Watson boğazını temizledi ve yüzünü değiştirerek kendini gizlerken kullandığı nötr ses tonuyla konuştu.

<Özetle, suçlunun Brain Stopper ile telefonun sesini yükseltmekle aynı prensibi kullanarak, alıcının diyaframını yoğun bir şekilde titreştiren bir yumruk patlaması gönderdiğini öne sürüyorsun.>

“Aynen öyle.”

İnanamıyormuş gibi görünüyordu.

Daha ayrıntılı bir açıklama gerekli gibi görünüyordu.

“Dikkatlice dinle, Watson. Yumruğun gücü alıcı aracılığıyla elektrik sinyaline dönüştürüldüğünde ve Brain Stopper bu büyük miktardaki enerjiyi ilettiğinde, bu etki uzak alıcıya da ulaşabilir.”

“Yumruk patlaması gönderme tekniği, esasen Esansı havaya yoğunlaştırma sanatıdır. Dolayısıyla, kurbanın elindeki alıcı Brain Stopper tarafından titreştirildiğinde…”

“Aynen öyle. Bu yüzden sen benim asistanımsın.”

Şimdiye kadar, kafasında biriken sorular yavaş yavaş çözülmeye başlamış olmalıydı.

<Şimdi anlıyorum. Silah bir telefonsa, bu davanın tüm gizemlerini açıklıyor.>

Suçlunun Londra’da sadece on beş dakika içinde dört imkansız cinayeti işleyebilmesinin nedeni.

Dört kilitli oda cinayetinin kurbanlarının hepsinin bir telefon görüşmesi aldıktan sonra ölmesinin nedeni.

Şakaklarında belirgin yumruk izleri olmasının nedeni.
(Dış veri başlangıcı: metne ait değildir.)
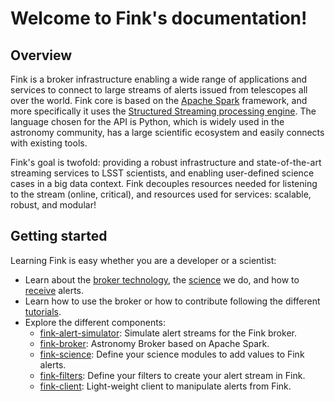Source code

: # Welcome to Fink's documentation!

<!-- **Broker:** [![Quality Gate Status](https://sonarcloud.io/api/project_badges/measure?project=finkbroker&metric=alert_status)](https://sonarcloud.io/dashboard?id=finkbroker) [![Maintainability Rating](https://sonarcloud.io/api/project_badges/measure?project=finkbroker&metric=sqale_rating)](https://sonarcloud.io/dashboard?id=finkbroker)
[![Build Status](https://travis-ci.org/astrolabsoftware/fink-broker.svg?branch=master)](https://travis-ci.org/astrolabsoftware/fink-broker)
[![codecov](https://codecov.io/gh/astrolabsoftware/fink-broker/branch/master/graph/badge.svg)](https://codecov.io/gh/astrolabsoftware/fink-broker) [![Documentation Status](https://readthedocs.org/projects/fink-broker/badge/?version=latest)](https://fink-broker.readthedocs.io/en/latest/?badge=latest)

**Science**: [![pypi](https://img.shields.io/pypi/v/fink-science.svg)](https://pypi.python.org/pypi/fink-science) [![Build Status](https://travis-ci.org/astrolabsoftware/fink-science.svg?branch=master)](https://travis-ci.org/astrolabsoftware/fink-science) [![codecov](https://codecov.io/gh/astrolabsoftware/fink-science/branch/master/graph/badge.svg)](https://codecov.io/gh/astrolabsoftware/fink-science)
**Distribution**: [![pypi](https://img.shields.io/pypi/v/fink-filters.svg)](https://pypi.python.org/pypi/fink-filters)

**Client**: [![Quality Gate Status](https://sonarcloud.io/api/project_badges/measure?project=astrolabsoftware_fink-client&metric=alert_status)](https://sonarcloud.io/dashboard?id=astrolabsoftware_fink-client) [![Maintainability Rating](https://sonarcloud.io/api/project_badges/measure?project=astrolabsoftware_fink-client&metric=sqale_rating)](https://sonarcloud.io/dashboard?id=astrolabsoftware_fink-client)
[![Build Status](https://travis-ci.org/astrolabsoftware/fink-client.svg?branch=master)](https://travis-ci.org/astrolabsoftware/fink-client)
[![codecov](https://codecov.io/gh/astrolabsoftware/fink-client/branch/master/graph/badge.svg)](https://codecov.io/gh/astrolabsoftware/fink-client) [![Documentation Status](https://readthedocs.org/projects/fink-broker/badge/?version=latest)](https://fink-broker.readthedocs.io/en/latest/?badge=latest) -->

## Overview

Fink is a broker infrastructure enabling a wide range of applications and services to connect to large streams of alerts issued from telescopes all over the world. Fink core is based on the [Apache Spark](http://spark.apache.org/) framework, and more specifically it uses the [Structured Streaming processing engine](https://spark.apache.org/docs/latest/structured-streaming-programming-guide.html). The language chosen for the API is Python, which is widely used in the astronomy community, has a large scientific ecosystem and easily connects with existing tools.

Fink's goal is twofold: providing a robust infrastructure and state-of-the-art streaming services to LSST scientists, and enabling user-defined science cases in a big data context. Fink decouples resources needed for listening to the stream (online, critical), and resources used for services: scalable, robust, and modular!

## Getting started

Learning Fink is easy whether you are a developer or a scientist:

* Learn about the [broker technology](broker/introduction.md), the [science](science/introduction.md) we do, and how to [receive](distribution/introduction.md) alerts.
* Learn how to use the broker or how to contribute following the different [tutorials](tutorials/introduction.md).
* Explore the different components:
    * [fink-alert-simulator](https://github.com/astrolabsoftware/fink-alert-simulator): Simulate alert streams for the Fink broker.
    * [fink-broker](https://github.com/astrolabsoftware/fink-broker): Astronomy Broker based on Apache Spark.
    * [fink-science](https://github.com/astrolabsoftware/fink-science): Define your science modules to add values to Fink alerts.
    * [fink-filters](https://github.com/astrolabsoftware/fink-filters): Define your filters to create your alert stream in Fink.
    * [fink-client](https://github.com/astrolabsoftware/fink-client):  Light-weight client to manipulate alerts from Fink.
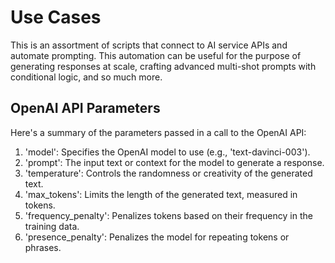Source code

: # Use Cases #

This is an assortment of scripts that connect to AI service APIs and automate prompting. This automation can be useful for the purpose of generating responses at scale, crafting advanced multi-shot prompts with conditional logic, and so much more.

## OpenAI API Parameters ##

Here's a summary of the parameters passed in a call to the OpenAI API:

1. 'model': Specifies the OpenAI model to use (e.g., 'text-davinci-003').
2. 'prompt': The input text or context for the model to generate a response.
3. 'temperature': Controls the randomness or creativity of the generated text.
4. 'max_tokens': Limits the length of the generated text, measured in tokens.
5. 'frequency_penalty': Penalizes tokens based on their frequency in the training data.
6. 'presence_penalty': Penalizes the model for repeating tokens or phrases.
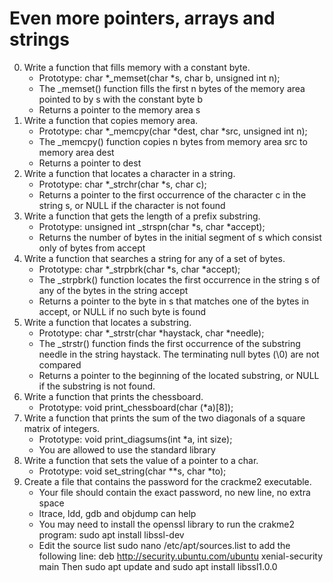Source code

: # Even more pointers, arrays and strings

0. Write a function that fills memory with a constant byte.
	- Prototype: char *_memset(char *s, char b, unsigned int n);
	- The _memset() function fills the first n bytes of the memory area pointed to by s with the constant byte b
	- Returns a pointer to the memory area s
1. Write a function that copies memory area.
	- Prototype: char *_memcpy(char *dest, char *src, unsigned int n);
	- The _memcpy() function copies n bytes from memory area src to memory area dest
	- Returns a pointer to dest
2. Write a function that locates a character in a string.
	- Prototype: char *_strchr(char *s, char c);
	- Returns a pointer to the first occurrence of the character c in the string s, or NULL if the character is not found
3. Write a function that gets the length of a prefix substring.
	- Prototype: unsigned int _strspn(char *s, char *accept);
	- Returns the number of bytes in the initial segment of s which consist only of bytes from accept
4. Write a function that searches a string for any of a set of bytes.
	- Prototype: char *_strpbrk(char *s, char *accept);
	- The _strpbrk() function locates the first occurrence in the string s of any of the bytes in the string accept
	- Returns a pointer to the byte in s that matches one of the bytes in accept, or NULL if no such byte is found
5. Write a function that locates a substring.
	- Prototype: char *_strstr(char *haystack, char *needle);
	- The _strstr() function finds the first occurrence of the substring needle in the string haystack. The terminating null bytes (\0) are not compared
	- Returns a pointer to the beginning of the located substring, or NULL if the substring is not found.
6. Write a function that prints the chessboard.
	- Prototype: void print_chessboard(char (*a)[8]);
7. Write a function that prints the sum of the two diagonals of a square matrix of integers.
	- Prototype: void print_diagsums(int *a, int size);
	- You are allowed to use the standard library
8. Write a function that sets the value of a pointer to a char.
	- Prototype: void set_string(char **s, char *to);
9. Create a file that contains the password for the crackme2 executable.
	- Your file should contain the exact password, no new line, no extra space
	- ltrace, ldd, gdb and objdump can help
	- You may need to install the openssl library to run the crakme2 program: sudo apt install libssl-dev 
	- Edit the source list sudo nano /etc/apt/sources.list to add the following line: deb http://security.ubuntu.com/ubuntu xenial-security main Then sudo apt update and sudo apt install libssl1.0.0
Suçlu, bir telefon kullanarak bir hile uyguladıysa, her şey mantıklı geliyor.

“Doğru. Brain Stopper ile telgraf gönderdikleri sahneyi gördüğümde, tüm ipuçları bir araya geldi.”
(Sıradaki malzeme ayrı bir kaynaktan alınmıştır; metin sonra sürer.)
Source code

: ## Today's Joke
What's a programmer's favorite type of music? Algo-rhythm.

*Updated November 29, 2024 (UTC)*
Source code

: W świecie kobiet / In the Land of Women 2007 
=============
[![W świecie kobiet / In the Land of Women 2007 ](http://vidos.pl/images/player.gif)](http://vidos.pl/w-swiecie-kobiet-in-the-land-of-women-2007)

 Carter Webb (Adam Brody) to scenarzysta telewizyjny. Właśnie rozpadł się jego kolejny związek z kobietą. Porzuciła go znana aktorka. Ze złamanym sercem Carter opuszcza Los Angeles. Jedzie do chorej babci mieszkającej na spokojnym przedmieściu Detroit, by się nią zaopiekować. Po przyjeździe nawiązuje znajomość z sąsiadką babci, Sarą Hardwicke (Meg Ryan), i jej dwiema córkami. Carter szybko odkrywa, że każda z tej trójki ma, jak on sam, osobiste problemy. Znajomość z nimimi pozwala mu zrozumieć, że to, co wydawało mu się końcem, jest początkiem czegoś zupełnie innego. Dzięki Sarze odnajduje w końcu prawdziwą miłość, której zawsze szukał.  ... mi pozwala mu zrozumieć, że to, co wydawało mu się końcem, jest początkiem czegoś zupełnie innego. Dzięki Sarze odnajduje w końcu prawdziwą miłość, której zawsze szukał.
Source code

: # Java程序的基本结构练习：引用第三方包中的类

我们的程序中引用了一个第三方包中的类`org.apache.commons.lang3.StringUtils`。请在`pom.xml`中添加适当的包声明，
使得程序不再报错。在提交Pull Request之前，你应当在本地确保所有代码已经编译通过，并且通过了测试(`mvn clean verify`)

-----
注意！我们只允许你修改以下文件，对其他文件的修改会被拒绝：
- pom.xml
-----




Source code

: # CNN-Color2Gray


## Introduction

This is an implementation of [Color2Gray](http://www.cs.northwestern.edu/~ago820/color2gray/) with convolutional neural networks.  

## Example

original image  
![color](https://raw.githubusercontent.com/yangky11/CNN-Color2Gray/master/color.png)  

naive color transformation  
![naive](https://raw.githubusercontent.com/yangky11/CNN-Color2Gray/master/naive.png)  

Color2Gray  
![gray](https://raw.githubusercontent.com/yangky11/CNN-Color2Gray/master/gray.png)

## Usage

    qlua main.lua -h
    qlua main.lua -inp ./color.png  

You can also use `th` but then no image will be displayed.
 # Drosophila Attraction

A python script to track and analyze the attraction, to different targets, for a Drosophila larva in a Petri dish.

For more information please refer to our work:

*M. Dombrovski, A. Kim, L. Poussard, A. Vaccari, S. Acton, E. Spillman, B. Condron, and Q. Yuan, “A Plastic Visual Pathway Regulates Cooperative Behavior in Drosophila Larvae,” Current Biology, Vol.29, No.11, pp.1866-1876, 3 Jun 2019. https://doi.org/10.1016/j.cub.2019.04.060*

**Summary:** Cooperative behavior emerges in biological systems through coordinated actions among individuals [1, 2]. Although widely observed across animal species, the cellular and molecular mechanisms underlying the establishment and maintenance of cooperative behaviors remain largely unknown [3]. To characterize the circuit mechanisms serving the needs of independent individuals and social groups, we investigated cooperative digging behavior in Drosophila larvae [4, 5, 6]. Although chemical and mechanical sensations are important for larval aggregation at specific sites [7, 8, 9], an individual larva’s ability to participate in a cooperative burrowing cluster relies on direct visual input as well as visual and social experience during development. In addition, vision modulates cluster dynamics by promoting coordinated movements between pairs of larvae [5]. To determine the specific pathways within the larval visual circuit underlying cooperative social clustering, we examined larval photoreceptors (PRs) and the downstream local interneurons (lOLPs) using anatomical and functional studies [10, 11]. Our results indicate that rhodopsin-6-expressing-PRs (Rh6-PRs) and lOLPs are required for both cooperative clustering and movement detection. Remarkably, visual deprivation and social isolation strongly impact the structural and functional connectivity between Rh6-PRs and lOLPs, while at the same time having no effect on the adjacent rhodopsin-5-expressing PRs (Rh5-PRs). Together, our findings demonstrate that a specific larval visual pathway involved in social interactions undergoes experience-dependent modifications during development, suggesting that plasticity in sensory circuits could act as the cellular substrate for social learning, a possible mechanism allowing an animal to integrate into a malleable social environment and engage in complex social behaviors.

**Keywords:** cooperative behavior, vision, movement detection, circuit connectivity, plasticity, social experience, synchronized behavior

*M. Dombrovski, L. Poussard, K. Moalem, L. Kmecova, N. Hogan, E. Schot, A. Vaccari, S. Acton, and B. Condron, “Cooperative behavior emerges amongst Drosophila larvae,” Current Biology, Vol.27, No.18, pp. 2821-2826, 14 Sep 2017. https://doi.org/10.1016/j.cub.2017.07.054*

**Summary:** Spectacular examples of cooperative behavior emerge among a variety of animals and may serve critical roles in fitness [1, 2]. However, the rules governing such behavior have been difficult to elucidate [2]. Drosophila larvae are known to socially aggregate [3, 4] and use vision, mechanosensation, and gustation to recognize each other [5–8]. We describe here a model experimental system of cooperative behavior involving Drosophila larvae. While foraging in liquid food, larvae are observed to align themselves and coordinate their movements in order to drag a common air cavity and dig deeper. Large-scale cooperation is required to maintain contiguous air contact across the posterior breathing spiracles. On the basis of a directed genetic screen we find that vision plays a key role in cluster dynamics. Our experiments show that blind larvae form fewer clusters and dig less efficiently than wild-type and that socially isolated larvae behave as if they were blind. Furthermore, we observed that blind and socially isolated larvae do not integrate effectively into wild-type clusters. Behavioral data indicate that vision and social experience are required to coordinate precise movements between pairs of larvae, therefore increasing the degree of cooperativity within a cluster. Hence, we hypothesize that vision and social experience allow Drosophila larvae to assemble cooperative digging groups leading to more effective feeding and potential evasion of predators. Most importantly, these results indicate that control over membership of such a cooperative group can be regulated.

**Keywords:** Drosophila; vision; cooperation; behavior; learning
Güçlü Brain Stopper’a rağmen telefon hatlarının yanmamasının nedeni basit.

Brain Stopper, elektrikten farklı, yıldırımın doğasına benzeyen bir güçtür.

Özü, dövüş sanatçısının imgeleri, formülleri ve eğitiminin derinliğine bağlı olarak tür ve güç bakımından değişiklik gösterir.
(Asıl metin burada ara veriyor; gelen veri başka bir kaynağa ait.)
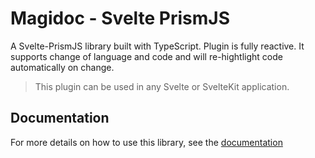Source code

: # Magidoc - Svelte PrismJS

A Svelte-PrismJS library built with TypeScript. Plugin is fully reactive. It supports change of language and code and will re-hightlight code automatically on change. 

> This plugin can be used in any Svelte or SvelteKit application.

## Documentation
For more details on how to use this library, see the [documentation](https://magidoc-org.github.io/magidoc/svelte-plugins/prismjs)
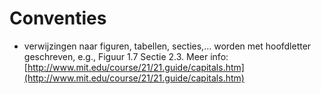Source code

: # Conventies
- verwijzingen naar figuren, tabellen, secties,... worden met hoofdletter geschreven, e.g., Figuur 1.7 Sectie 2.3. Meer info: [http://www.mit.edu/course/21/21.guide/capitals.htm](http://www.mit.edu/course/21/21.guide/capitals.htm)
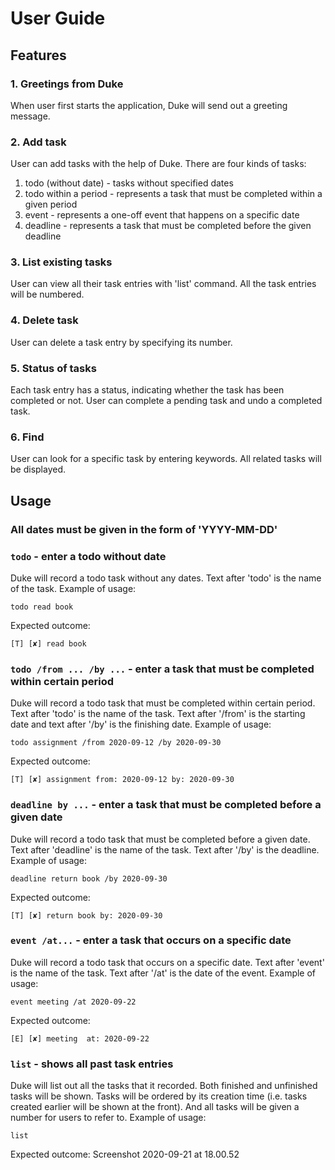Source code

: # User Guide

## Features 

### 1. Greetings from Duke 
When user first starts the application, Duke will send out a greeting message. 
### 2. Add task
User can add tasks with the help of Duke. There are four kinds of tasks:
1. todo (without date) - tasks without specified dates
2. todo within a period - represents a task that must be completed within a given period
3. event - represents a one-off event that happens on a specific date
4. deadline - represents a task that must be completed before the given deadline
### 3. List existing tasks
User can view all their task entries with 'list' command. All the task entries will be numbered.
### 4. Delete task
User can delete a task entry by specifying its number.
### 5. Status of tasks
Each task entry has a status, indicating whether the task has been completed or not. User can complete a pending task and undo a completed task.
### 6. Find
User can look for a specific task by entering keywords. All related tasks will be displayed.


## Usage

### All dates must be given in the form of 'YYYY-MM-DD'

### `todo` - enter a todo without date
Duke will record a todo task without any dates. Text after 'todo' is the name of the task.
Example of usage: 

`todo read book`

Expected outcome:

`[T] [✘] read book`

### `todo /from ... /by ...` - enter a task that must be completed within certain period
Duke will record a todo task that must be completed within certain period. Text after 'todo' is the name of the task. Text after '/from' is the starting date and text after '/by' is the finishing date.
Example of usage: 

`todo assignment /from 2020-09-12 /by 2020-09-30`

Expected outcome:

`[T] [✘] assignment from: 2020-09-12 by: 2020-09-30`

### `deadline by ...` - enter a task that must be completed before a given date
Duke will record a todo task that must be completed before a given date. Text after 'deadline' is the name of the task. Text after '/by' is the deadline.
Example of usage: 

`deadline return book /by 2020-09-30`

Expected outcome:

`[T] [✘] return book by: 2020-09-30`

### `event /at...` - enter a task that occurs on a specific date
Duke will record a todo task that occurs on a specific date. Text after 'event' is the name of the task. Text after '/at' is the date of the event.
Example of usage: 

`event meeting /at 2020-09-22`

Expected outcome:

`[E] [✘] meeting  at: 2020-09-22`

### `list` - shows all past task entries
Duke will list out all the tasks that it recorded. Both finished and unfinished tasks will be shown. Tasks will be ordered by its creation time (i.e. tasks created earlier will be shown at the front). And all tasks will be given a number for users to refer to.
Example of usage: 

`list`

Expected outcome:
Screenshot 2020-09-21 at 18.00.52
Suçlu, numarasını mükemmelleştirmek için defalarca antrenman yapmış biri.

Telefon hatlarının yanmasını önlemek için her türlü çabayı göstermiş olmalı.

Watson’ın davayı anlaması beklenenden daha yavaştı, ama yeterince iyi kavramıştı.

Sadece resmi kayıtlara dayanarak, bu vaka Avrupa Murim Kung-Fu suçları tarihinde uzun mesafeli cinayetin ilk örneği olarak gururla yerini alacak.

Tıp geçmişi olan bir dahiye yakışır şekilde, Watson benim açıklamalarıma ihtiyaç duymadan sorularını tek tek çözüyordu.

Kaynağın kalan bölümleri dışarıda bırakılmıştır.